Goal of the exercise
What lines below contain the word "expct"? Please pull each one out.

Records from a collection:
BEGIN
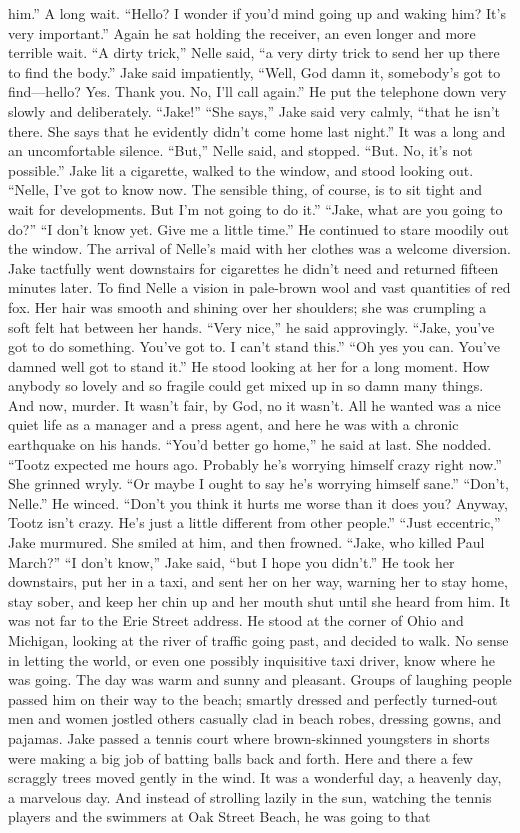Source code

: \documentclass{novel}
\begin{document}
him.” A long wait. “Hello? I wonder if you’d mind going up and waking him? It’s very important.” Again he sat holding the receiver, an even longer and more terrible wait. “A dirty trick,” Nelle said, “a very dirty trick to send her up there to find the body.” Jake said impatiently, “Well, God damn it, somebody’s got to find—hello? Yes. Thank you. No, I'll call again.” He put the telephone down very slowly and deliberately. “Jake!” “She says,” Jake said very calmly, “that he isn’t there. She says that he evidently didn’t come home last night.” It was a long and an uncomfortable silence. “But,” Nelle said, and stopped. “But. No, it’s not possible.” Jake lit a cigarette, walked to the window, and stood looking out. “Nelle, I’ve got to know now. The sensible thing, of course, is to sit tight and wait for developments. But I’m not going to do it.” “Jake, what are you going to do?” “I don’t know yet. Give me a little time.” He continued to stare moodily out the window. The arrival of Nelle’s maid with her clothes was a welcome diversion. Jake tactfully went downstairs for cigarettes he didn’t need and returned fifteen minutes later. To find Nelle a vision in pale-brown wool and vast quantities of red fox. Her hair was smooth and shining over her shoulders; she was crumpling a soft felt hat between her hands. “Very nice,” he said approvingly. “Jake, you’ve got to do something. You’ve got to. I can’t stand this.” “Oh yes you can. You’ve damned well got to stand it.” He stood looking at her for a long moment. How anybody so lovely and so fragile could get mixed up in so damn many things. And now, murder. It wasn’t fair, by God, no it wasn’t. All he wanted was a nice quiet life as a manager and a press agent, and here he was with a chronic earthquake on his hands. “You’d better go home,” he said at last. She nodded. “Tootz expected me hours ago. Probably he’s worrying himself crazy right now.” She grinned wryly. “Or maybe I ought to say he’s worrying himself sane.” “Don’t, Nelle.” He winced. “Don’t you think it hurts me worse than it does you? Anyway, Tootz isn’t crazy. He’s just a little different from other people.” “Just eccentric,” Jake murmured. She smiled at him, and then frowned. “Jake, who killed Paul March?” “I don’t know,” Jake said, “but I hope you didn’t.” He took her downstairs, put her in a taxi, and sent her on her way, warning her to stay home, stay sober, and keep her chin up and her mouth shut until she heard from him. It was not far to the Erie Street address. He stood at the corner of Ohio and Michigan, looking at the river of traffic going past, and decided to walk. No sense in letting the world, or even one possibly inquisitive taxi driver, know where he was going. The day was warm and sunny and pleasant. Groups of laughing people passed him on their way to the beach; smartly dressed and perfectly turned-out men and women jostled others casually clad in beach robes, dressing gowns, and pajamas. Jake passed a tennis court where brown-skinned youngsters in shorts were making a big job of batting balls back and forth. Here and there a few scraggly trees moved gently in the wind. It was a wonderful day, a heavenly day, a marvelous day. And instead of strolling lazily in the sun, watching the tennis players and the swimmers at Oak Street Beach, he was going to that 
\end{document}
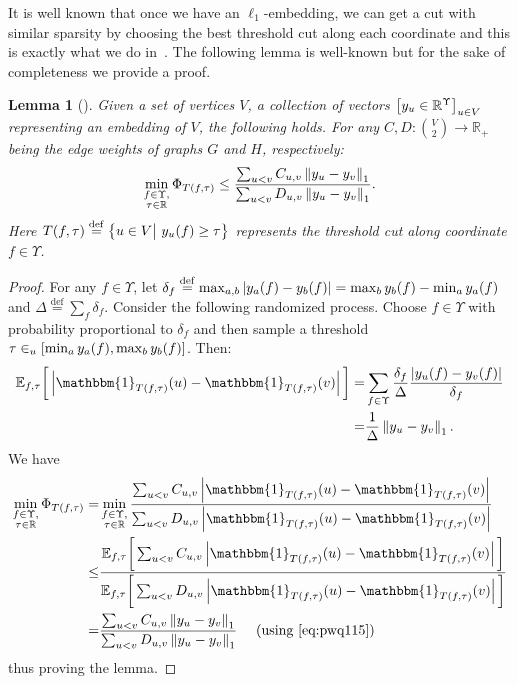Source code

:\documentclass{article}
\def\triangleq{\overset{\mathrm{def}}{=}}
\newtheorem{lemma}{Lemma}[section]
\newcommand{\R}{\mathbb{R}}
\newcommand{\ind}[1]{\mathbbm{1}_{#1}}
\newcommand{\expct}[2]{\mathbb{E}_{#1}\bigg[ #2 \bigg]}
\newcounter{alg-count}
\begin{document}
It is well known that once we have an $\ell_1$-embedding, we can get a
cut with similar sparsity by choosing the best threshold cut along
each coordinate and this is exactly what we do
in~.
The following lemma is well-known but for the sake of completeness we
provide a proof.
\begin{lemma}[\cite{llr}]
  \label{lem:l1-to-cut}
  Given a set of vertices $V$, a collection of vectors $\big[
  \yvec_{u} \in \R^{\Upsilon}\big]_{u \in V}$ representing an
  embedding of $V$, the following holds.  For any $C, D: \binom{V}{2}
  \to \R_+$ being the edge weights of graphs $G$ and $H$,
  respectively:
  \begin{equation}
    \min_{\substack{ f \in \Upsilon, \\ \tau \in \R} }
    \Phi_{T(f,\tau)} \le 
    \frac{ \sum_{u<v} C_{u,v} \left\| \yvec_u - \yvec_v \right\|_1 }
    { \sum_{u<v}D_{u,v} \left\| \yvec_u - \yvec_v \right\|_1 }.
    \label{eq:tcut-l1}
  \end{equation} 
  Here $T(f, \tau)\triangleq \left\{ u \in V\big|\ \yvec_u(f) \ge \tau
  \right\}$ represents the threshold cut along coordinate $f\in
  \Upsilon$.
\end{lemma}
\begin{proof}For any $f\in \Upsilon$, let $\delta_f \triangleq \max_{a,b} |
  \yvec_a(f)-\yvec_b(f) | = \max_b \yvec_b(f) - \min_{a} \yvec_a(f)$
  and $\Delta \triangleq \sum_f \delta_f$.
Consider the following randomized process.  Choose $f \in \Upsilon$
  with probability proportional to $\delta_f$ and then sample a
  threshold $\tau \in_u [\min_{a} {y}_a(f), \max_b {y}_b(f)]$.
  Then:
\begin{align}
    \label{eq:pwq115}
    \expct{f,\tau}{ \left|\ind{T(f,\tau)}(u) -
        \ind{T(f,\tau)}(v)\right| }
    = & \sum_{f\in \Upsilon} \frac{\delta_f}{\Delta} 
    \frac{|\yvec_u(f)-\yvec_v(f)|}{\delta_f}\\
    =& \frac{1}{\Delta} \left\| \yvec_u - \yvec_v\right\|_1. \notag
  \end{align}
We have
  \begin{align*}
    \min_{\substack{ f \in \Upsilon, \\ \tau \in \R} }
    \Phi_{T(f,\tau)} =& \min_{\substack{ f \in \Upsilon, \\ \tau \in
        \R}} \frac{\sum_{u<v} C_{u,v} \left|\ind{T(f,\tau)}(u) -
        \ind{T(f,\tau)}(v)\right| }{
      \sum_{u<v} D_{u,v} \left|\ind{T(f,\tau)}(u) - \ind{T(f,\tau)}(v)\right|}  \\
    \le & \frac{ \expct{f,\tau}{ \sum_{u<v} C_{u,v}
        \left|\ind{T(f,\tau)}(u) - \ind{T(f,\tau)}(v)\right| } }{
      \expct{f,\tau}{ \sum_{u<v} D_{u,v} \left|\ind{T(f,\tau)}(u) -
          \ind{T(f,\tau)}(v)\right|
      }} \\
    = & \frac{ \sum_{u<v} C_{u,v} \left\| \yvec_u - \yvec_v \right\|_1
    } { \sum_{u<v}D_{u,v} \left\| \yvec_u - \yvec_v \right\|_1 } \quad
    \mbox{ (using \cref{eq:pwq115})} \end{align*}
  thus proving the lemma.
\end{proof}			 
\end{document}
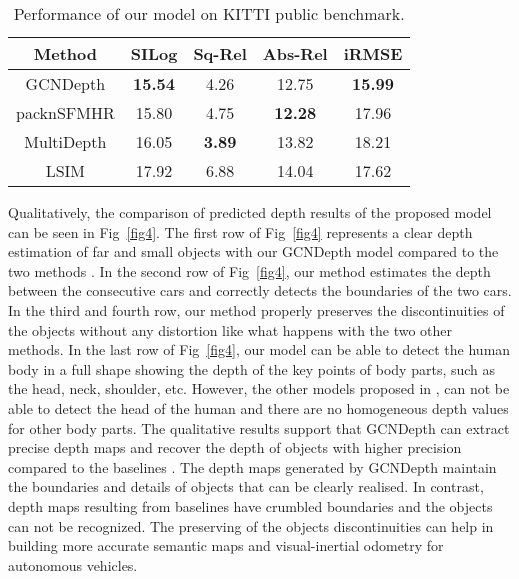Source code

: \documentclass[journal]{IEEEtran}
\begin{document}
\begin{table}[h!]
\centering
\captionsetup{justification=centering}
\caption{\\Performance of our model on KITTI public benchmark.}
\begin{tabular}{|c|c|c|c|c|}
\hline
\textbf{Method} & \textbf{SILog} & \textbf{Sq-Rel} & \textbf{Abs-Rel} & \textbf{iRMSE} \\ \hline\hline
GCNDepth        & \textbf{15.54} & 4.26             & 12.75             & \textbf{15.99} \\ \hline
packnSFMHR\cite{Guizilini}      & 15.80          & 4.75             & \textbf{12.28}    & 17.96          \\ \hline
MultiDepth\cite{Liebel2019}      & 16.05          & \textbf{3.89}    & 13.82             & 18.21          \\ \hline
LSIM\cite{Goldman}            & 17.92          & 6.88             & 14.04             & 17.62          \\ \hline
\end{tabular}
\label{table6}
\end{table}

Qualitatively, the comparison of predicted depth results of the proposed model can be seen in Fig~\ref{fig4}. The first row of Fig~\ref{fig4} represents a clear depth estimation of far and small objects with our GCNDepth model compared to the two methods \cite{Shu2020,Godard2018}. In the second row of Fig~\ref{fig4}, our method estimates the depth between the consecutive cars and correctly detects the boundaries of the two cars. In the third and fourth row, our method properly preserves the discontinuities of the objects without any distortion like what happens with the two other methods. In the last row of Fig~\ref{fig4}, our model can be able to detect the human body in a full shape showing the depth of the key points of body parts, such as the head, neck, shoulder, etc. However, the other models proposed in \cite{Shu2020,Godard2018},  can not be able to detect the head of the human and there are no homogeneous depth values for other body parts. The qualitative results support that GCNDepth can extract precise depth maps and recover the depth of objects with higher precision compared to the baselines  \cite{Shu2020,Godard2018}. The depth maps generated by GCNDepth maintain the boundaries and details of objects that can be clearly realised. In contrast, depth maps resulting from baselines have crumbled boundaries and the objects can not be recognized. The preserving of the objects discontinuities can help in building more accurate semantic maps and visual-inertial odometry for autonomous vehicles.
\end{document}
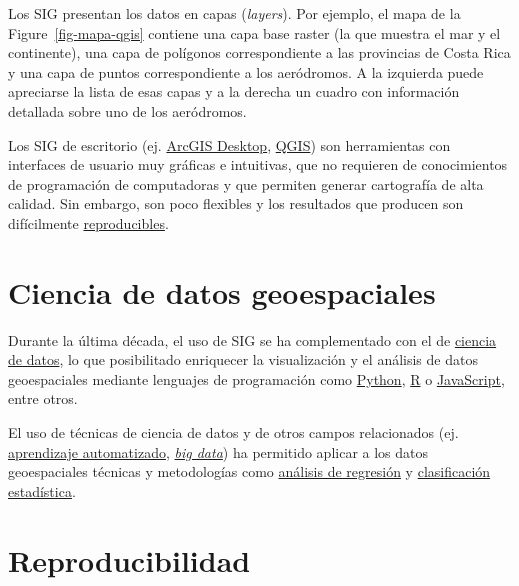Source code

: \documentclass[
  letterpaper,
  DIV=11,
  numbers=noendperiod]{scrreprt}
\begin{document}
Los SIG presentan los datos en capas (\emph{layers}). Por ejemplo, el
mapa de la Figure~\ref{fig-mapa-qgis} contiene una capa base raster (la
que muestra el mar y el continente), una capa de polígonos
correspondiente a las provincias de Costa Rica y una capa de puntos
correspondiente a los aeródromos. A la izquierda puede apreciarse la
lista de esas capas y a la derecha un cuadro con información detallada
sobre uno de los aeródromos.

Los SIG de escritorio (ej.
\href{https://www.esri.com/en-us/arcgis/products/arcgis-desktop/overview}{ArcGIS
Desktop}, \href{https://www.qgis.org/}{QGIS}) son herramientas con
interfaces de usuario muy gráficas e intuitivas, que no requieren de
conocimientos de programación de computadoras y que permiten generar
cartografía de alta calidad. Sin embargo, son poco flexibles y los
resultados que producen son difícilmente
\href{https://es.wikipedia.org/wiki/Reproducibilidad_y_repetibilidad}{reproducibles}.

\hypertarget{ciencia-de-datos-geoespaciales}{%
\section{Ciencia de datos
geoespaciales}\label{ciencia-de-datos-geoespaciales}}

Durante la última década, el uso de SIG se ha complementado con el de
\href{https://es.wikipedia.org/wiki/Ciencia_de_datos}{ciencia de datos},
lo que posibilitado enriquecer la visualización y el análisis de datos
geoespaciales mediante lenguajes de programación como
\href{https://www.python.org/}{Python},
\href{https://www.r-project.org/}{R} o
\href{http://www.ecma-international.org/publications-and-standards/standards/ecma-262/}{JavaScript},
entre otros.

El uso de técnicas de ciencia de datos y de otros campos relacionados
(ej.
\href{https://es.wikipedia.org/wiki/Aprendizaje_autom\%C3\%A1tico}{aprendizaje
automatizado}, \href{https://es.wikipedia.org/wiki/Macrodatos}{\emph{big
data}}) ha permitido aplicar a los datos geoespaciales técnicas y
metodologías como
\href{https://es.wikipedia.org/wiki/An\%C3\%A1lisis_de_la_regresi\%C3\%B3n}{análisis
de regresión} y
\href{https://es.wikipedia.org/wiki/Clasificaci\%C3\%B3n_estad\%C3\%ADstica}{clasificación
estadística}.

\hypertarget{reproducibilidad}{%
\section{Reproducibilidad}\label{reproducibilidad}}
\end{document}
END
Answer
\newcommand{\expct}[2]{\mathbb{E}_{#1}\bigg[ #2 \bigg]}
    \expct{f,\tau}{ \left|\ind{T(f,\tau)}(u) -
    \le & \frac{ \expct{f,\tau}{ \sum_{u<v} C_{u,v}
      \expct{f,\tau}{ \sum_{u<v} D_{u,v} \left|\ind{T(f,\tau)}(u) -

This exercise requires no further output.